Task to complete
Output, exactly as written, the lines below starting at the line containing "on the right." and ending at the line containing "### 3. Ex-3: Factorial". Drop the pictures and keep both end lines.

Source records
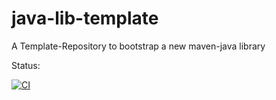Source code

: # java-lib-template
A Template-Repository to bootstrap a new maven-java library

Status:

[![CI](https://github.com/arena-challenges/java-lib-template/actions/workflows/mvn-build.yml/badge.svg?branch=main)](https://github.com/arena-challenges/java-lib-template/actions/workflows/mvn-build.yml?query=branch%3Amain)
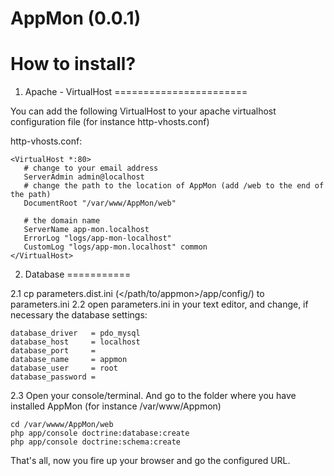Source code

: AppMon (0.0.1)
==============

How to install?
===============

1. Apache - VirtualHost
=======================

You can add the following VirtualHost to your apache
virtualhost configuration file (for instance http-vhosts.conf)

http-vhosts.conf:


    <VirtualHost *:80>
       # change to your email address
       ServerAdmin admin@localhost
       # change the path to the location of AppMon (add /web to the end of the path)
       DocumentRoot "/var/www/AppMon/web"

       # the domain name
       ServerName app-mon.localhost
       ErrorLog "logs/app-mon-localhost"
       CustomLog "logs/app-mon.localhost" common
    </VirtualHost>

2. Database
===========

2.1 cp parameters.dist.ini (</path/to/appmon>/app/config/) to parameters.ini
2.2 open parameters.ini in your text editor, and change, if necessary the
 database settings:

    database_driver   = pdo_mysql
    database_host     = localhost
    database_port     =
    database_name     = appmon
    database_user     = root
    database_password =

2.3
Open your console/terminal. And go to the folder where you have installed AppMon
(for instance /var/www/Appmon)

    cd /var/wwww/AppMon/web
    php app/console doctrine:database:create
    php app/console doctrine:schema:create

That's all, now you fire up your browser and go the configured URL.





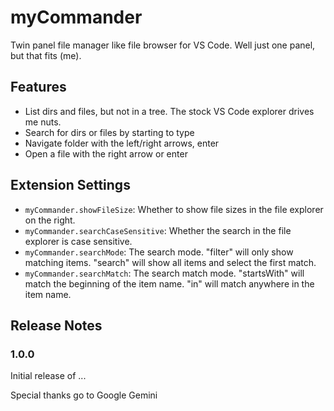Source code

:# myCommander

Twin panel file manager like file browser for VS Code. Well just one panel, but that fits (me).

## Features

* List dirs and files, but not in a tree. The stock VS Code explorer drives me nuts.
* Search for dirs or files by starting to type
* Navigate folder with the left/right arrows, enter
* Open a file with the right arrow or enter

## Extension Settings

* `myCommander.showFileSize`: Whether to show file sizes in the file explorer on the right.
* `myCommander.searchCaseSensitive`: Whether the search in the file explorer is case sensitive.
* `myCommander.searchMode`: The search mode. "filter" will only show matching items. "search" will show all items and select the first match.
* `myCommander.searchMatch`: The search match mode. "startsWith" will match the beginning of the item name. "in" will match anywhere in the item name.

## Release Notes

### 1.0.0

Initial release of ...


Special thanks go to Google Gemini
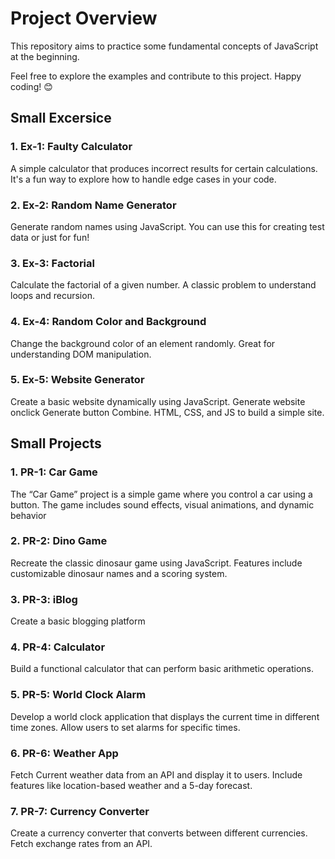 # Project Overview

This repository aims to practice some fundamental concepts of JavaScript at the beginning.

Feel free to explore the examples and contribute to this project. Happy coding! 😊

## Small Excersice

### 1. Ex-1: Faulty Calculator

A simple calculator that produces incorrect results for certain calculations. It's a fun way to explore how to handle edge cases in your code.

### 2. Ex-2: Random Name Generator

Generate random names using JavaScript. You can use this for creating test data or just for fun!

### 3. Ex-3: Factorial

Calculate the factorial of a given number. A classic problem to understand loops and recursion.

### 4. Ex-4: Random Color and Background

Change the background color of an element randomly. Great for understanding DOM manipulation.

### 5. Ex-5: Website Generator

Create a basic website dynamically using JavaScript. Generate website onclick Generate button Combine. HTML, CSS, and JS to build a simple site.

## Small Projects

### 1. PR-1: Car Game

The “Car Game” project is a simple game where you control a car using a button. The game includes sound effects, visual animations, and dynamic behavior

### 2. PR-2: Dino Game

Recreate the classic dinosaur game using JavaScript. Features include customizable dinosaur names and a scoring system.

### 3. PR-3: iBlog

Create a basic blogging platform

### 4. PR-4: Calculator

Build a functional calculator that can perform basic arithmetic operations.

### 5. PR-5: World Clock Alarm

Develop a world clock application that displays the current time in different time zones. Allow users to set alarms for specific times.

### 6. PR-6: Weather App

Fetch Current weather data from an API and display it to users. Include features like location-based weather and a 5-day forecast.

### 7. PR-7: Currency Converter

Create a currency converter that converts between different currencies. Fetch exchange rates from an API.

Expected answer
* `myCommander.showFileSize`: Whether to show file sizes in the file explorer on the right.
* `myCommander.searchCaseSensitive`: Whether the search in the file explorer is case sensitive.
* `myCommander.searchMode`: The search mode. "filter" will only show matching items. "search" will show all items and select the first match.
* `myCommander.searchMatch`: The search match mode. "startsWith" will match the beginning of the item name. "in" will match anywhere in the item name.

## Release Notes

### 1.0.0

Initial release of ...


Special thanks go to Google Gemini
 # Project Overview

This repository aims to practice some fundamental concepts of JavaScript at the beginning.

Feel free to explore the examples and contribute to this project. Happy coding! 😊

## Small Excersice

### 1. Ex-1: Faulty Calculator

A simple calculator that produces incorrect results for certain calculations. It's a fun way to explore how to handle edge cases in your code.

### 2. Ex-2: Random Name Generator

Generate random names using JavaScript. You can use this for creating test data or just for fun!

### 3. Ex-3: Factorial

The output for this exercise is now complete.